> _DATA_

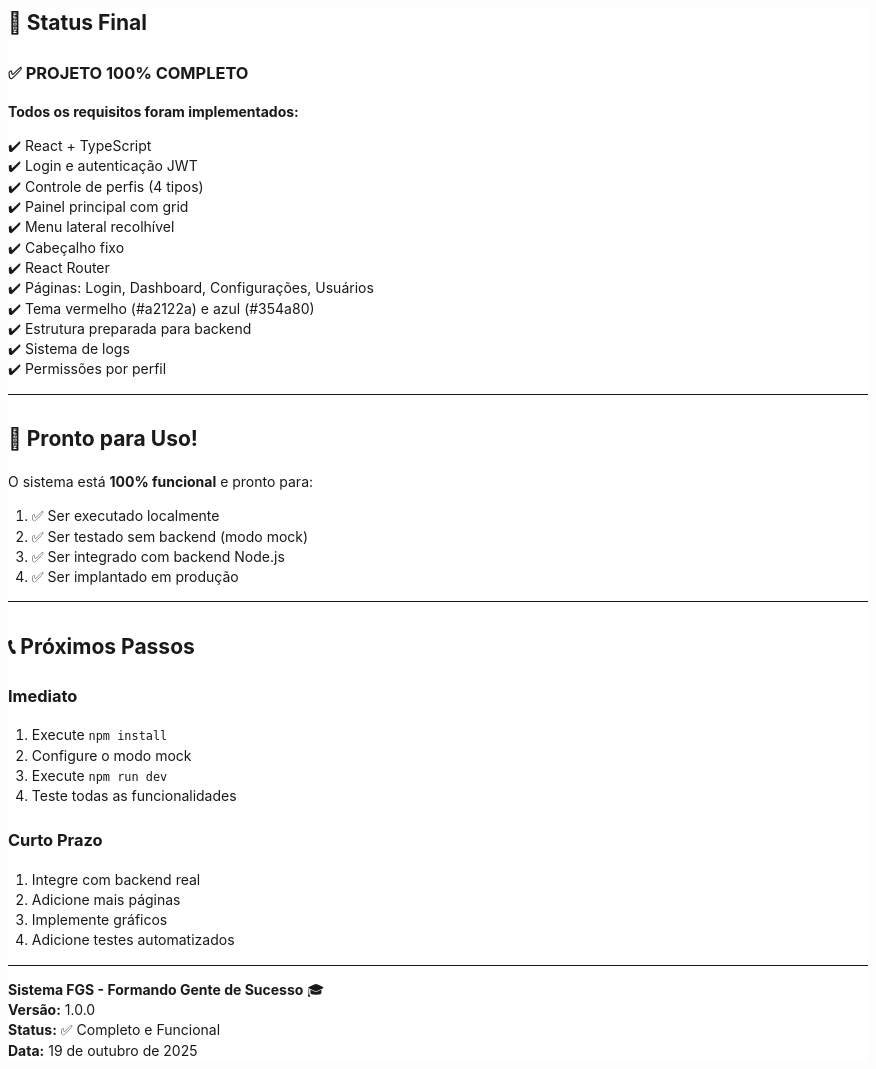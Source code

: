 ## 🎯 Status Final

### ✅ PROJETO 100% COMPLETO

**Todos os requisitos foram implementados:**

✔️ React + TypeScript  
✔️ Login e autenticação JWT  
✔️ Controle de perfis (4 tipos)  
✔️ Painel principal com grid  
✔️ Menu lateral recolhível  
✔️ Cabeçalho fixo  
✔️ React Router  
✔️ Páginas: Login, Dashboard, Configurações, Usuários  
✔️ Tema vermelho (#a2122a) e azul (#354a80)  
✔️ Estrutura preparada para backend  
✔️ Sistema de logs  
✔️ Permissões por perfil  

---

## 🎉 Pronto para Uso!

O sistema está **100% funcional** e pronto para:

1. ✅ Ser executado localmente
2. ✅ Ser testado sem backend (modo mock)
3. ✅ Ser integrado com backend Node.js
4. ✅ Ser implantado em produção

---

## 📞 Próximos Passos

### Imediato
1. Execute `npm install`
2. Configure o modo mock
3. Execute `npm run dev`
4. Teste todas as funcionalidades

### Curto Prazo
1. Integre com backend real
2. Adicione mais páginas
3. Implemente gráficos
4. Adicione testes automatizados

---

**Sistema FGS - Formando Gente de Sucesso** 🎓  
**Versão:** 1.0.0  
**Status:** ✅ Completo e Funcional  
**Data:** 19 de outubro de 2025

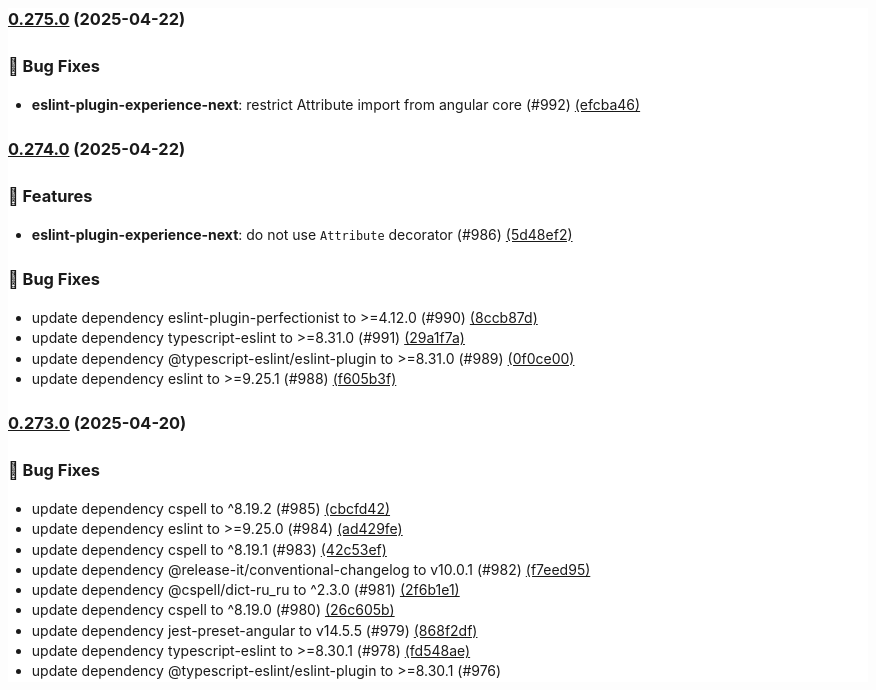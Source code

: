 ### [0.275.0](https://github.com/taiga-family/toolkit/compare/v0.274.0...v0.275.0) (2025-04-22)

### 🐞 Bug Fixes

- **eslint-plugin-experience-next**: restrict Attribute import from angular core (#992)
  [(efcba46)](https://github.com/taiga-family/toolkit/commit/efcba46c25468cdd8ae15c0038a3d579586d4173)

### [0.274.0](https://github.com/taiga-family/toolkit/compare/v0.273.0...v0.274.0) (2025-04-22)

### 🚀 Features

- **eslint-plugin-experience-next**: do not use `Attribute` decorator (#986)
  [(5d48ef2)](https://github.com/taiga-family/toolkit/commit/5d48ef258c9e1ba2e6e7e9f03e3f01404f895d46)

### 🐞 Bug Fixes

- update dependency eslint-plugin-perfectionist to &gt;=4.12.0 (#990)
  [(8ccb87d)](https://github.com/taiga-family/toolkit/commit/8ccb87df175524afb6a6a697938f262f87af556e)
- update dependency typescript-eslint to &gt;=8.31.0 (#991)
  [(29a1f7a)](https://github.com/taiga-family/toolkit/commit/29a1f7a1f047ad0c5ee113fb8f9367bee948fa5c)
- update dependency @typescript-eslint/eslint-plugin to &gt;=8.31.0 (#989)
  [(0f0ce00)](https://github.com/taiga-family/toolkit/commit/0f0ce008b6f766564356f85ed9ef11d9cf89c5a2)
- update dependency eslint to &gt;=9.25.1 (#988)
  [(f605b3f)](https://github.com/taiga-family/toolkit/commit/f605b3f4e96fbfe2db1a0579bb1b714c74c63497)

### [0.273.0](https://github.com/taiga-family/toolkit/compare/v0.272.0...v0.273.0) (2025-04-20)

### 🐞 Bug Fixes

- update dependency cspell to ^8.19.2 (#985)
  [(cbcfd42)](https://github.com/taiga-family/toolkit/commit/cbcfd428d2c29c6ef071ab162d11f6675fa1e384)
- update dependency eslint to &gt;=9.25.0 (#984)
  [(ad429fe)](https://github.com/taiga-family/toolkit/commit/ad429fe8300a9beaf0b8a1d560bca80010f164eb)
- update dependency cspell to ^8.19.1 (#983)
  [(42c53ef)](https://github.com/taiga-family/toolkit/commit/42c53ef6fc534a9f9043dc543d4595bdd7f22307)
- update dependency @release-it/conventional-changelog to v10.0.1 (#982)
  [(f7eed95)](https://github.com/taiga-family/toolkit/commit/f7eed95b5f251f89261a2dd2274c74d51ffcf0fb)
- update dependency @cspell/dict-ru_ru to ^2.3.0 (#981)
  [(2f6b1e1)](https://github.com/taiga-family/toolkit/commit/2f6b1e1b92f30197ed1afdc9637eab8fed9c0ce9)
- update dependency cspell to ^8.19.0 (#980)
  [(26c605b)](https://github.com/taiga-family/toolkit/commit/26c605b98db7c4f866594fef67a8adee9de843a8)
- update dependency jest-preset-angular to v14.5.5 (#979)
  [(868f2df)](https://github.com/taiga-family/toolkit/commit/868f2dff9b5e2955b25dce1389a26927d03e31c2)
- update dependency typescript-eslint to &gt;=8.30.1 (#978)
  [(fd548ae)](https://github.com/taiga-family/toolkit/commit/fd548ae608a61369dc56d149a32a50d3984971dc)
- update dependency @typescript-eslint/eslint-plugin to &gt;=8.30.1 (#976)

> _TASK DETAILS_
Without any of its pictures, the listing is to be repeated exactly as it stands.

> _FINISHED TASK_
Source code

: ## 🎯 Status Final

### ✅ PROJETO 100% COMPLETO

**Todos os requisitos foram implementados:**

✔️ React + TypeScript  
✔️ Login e autenticação JWT  
✔️ Controle de perfis (4 tipos)  
✔️ Painel principal com grid  
✔️ Menu lateral recolhível  
✔️ Cabeçalho fixo  
✔️ React Router  
✔️ Páginas: Login, Dashboard, Configurações, Usuários  
✔️ Tema vermelho (#a2122a) e azul (#354a80)  
✔️ Estrutura preparada para backend  
✔️ Sistema de logs  
✔️ Permissões por perfil  

---

## 🎉 Pronto para Uso!

O sistema está **100% funcional** e pronto para:

1. ✅ Ser executado localmente
2. ✅ Ser testado sem backend (modo mock)
3. ✅ Ser integrado com backend Node.js
4. ✅ Ser implantado em produção

---

## 📞 Próximos Passos

### Imediato
1. Execute `npm install`
2. Configure o modo mock
3. Execute `npm run dev`
4. Teste todas as funcionalidades

### Curto Prazo
1. Integre com backend real
2. Adicione mais páginas
3. Implemente gráficos
4. Adicione testes automatizados

---

**Sistema FGS - Formando Gente de Sucesso** 🎓  
**Versão:** 1.0.0  
**Status:** ✅ Completo e Funcional  
**Data:** 19 de outubro de 2025

Source code

: ### [0.275.0](https://github.com/taiga-family/toolkit/compare/v0.274.0...v0.275.0) (2025-04-22)

### 🐞 Bug Fixes

- **eslint-plugin-experience-next**: restrict Attribute import from angular core (#992)
  [(efcba46)](https://github.com/taiga-family/toolkit/commit/efcba46c25468cdd8ae15c0038a3d579586d4173)

### [0.274.0](https://github.com/taiga-family/toolkit/compare/v0.273.0...v0.274.0) (2025-04-22)

### 🚀 Features

- **eslint-plugin-experience-next**: do not use `Attribute` decorator (#986)
  [(5d48ef2)](https://github.com/taiga-family/toolkit/commit/5d48ef258c9e1ba2e6e7e9f03e3f01404f895d46)

### 🐞 Bug Fixes

- update dependency eslint-plugin-perfectionist to &gt;=4.12.0 (#990)
  [(8ccb87d)](https://github.com/taiga-family/toolkit/commit/8ccb87df175524afb6a6a697938f262f87af556e)
- update dependency typescript-eslint to &gt;=8.31.0 (#991)
  [(29a1f7a)](https://github.com/taiga-family/toolkit/commit/29a1f7a1f047ad0c5ee113fb8f9367bee948fa5c)
- update dependency @typescript-eslint/eslint-plugin to &gt;=8.31.0 (#989)
  [(0f0ce00)](https://github.com/taiga-family/toolkit/commit/0f0ce008b6f766564356f85ed9ef11d9cf89c5a2)
- update dependency eslint to &gt;=9.25.1 (#988)
  [(f605b3f)](https://github.com/taiga-family/toolkit/commit/f605b3f4e96fbfe2db1a0579bb1b714c74c63497)

### [0.273.0](https://github.com/taiga-family/toolkit/compare/v0.272.0...v0.273.0) (2025-04-20)

### 🐞 Bug Fixes

- update dependency cspell to ^8.19.2 (#985)
  [(cbcfd42)](https://github.com/taiga-family/toolkit/commit/cbcfd428d2c29c6ef071ab162d11f6675fa1e384)
- update dependency eslint to &gt;=9.25.0 (#984)
  [(ad429fe)](https://github.com/taiga-family/toolkit/commit/ad429fe8300a9beaf0b8a1d560bca80010f164eb)
- update dependency cspell to ^8.19.1 (#983)
  [(42c53ef)](https://github.com/taiga-family/toolkit/commit/42c53ef6fc534a9f9043dc543d4595bdd7f22307)
- update dependency @release-it/conventional-changelog to v10.0.1 (#982)
  [(f7eed95)](https://github.com/taiga-family/toolkit/commit/f7eed95b5f251f89261a2dd2274c74d51ffcf0fb)
- update dependency @cspell/dict-ru_ru to ^2.3.0 (#981)
  [(2f6b1e1)](https://github.com/taiga-family/toolkit/commit/2f6b1e1b92f30197ed1afdc9637eab8fed9c0ce9)
- update dependency cspell to ^8.19.0 (#980)
  [(26c605b)](https://github.com/taiga-family/toolkit/commit/26c605b98db7c4f866594fef67a8adee9de843a8)
- update dependency jest-preset-angular to v14.5.5 (#979)
  [(868f2df)](https://github.com/taiga-family/toolkit/commit/868f2dff9b5e2955b25dce1389a26927d03e31c2)
- update dependency typescript-eslint to &gt;=8.30.1 (#978)
  [(fd548ae)](https://github.com/taiga-family/toolkit/commit/fd548ae608a61369dc56d149a32a50d3984971dc)
- update dependency @typescript-eslint/eslint-plugin to &gt;=8.30.1 (#976)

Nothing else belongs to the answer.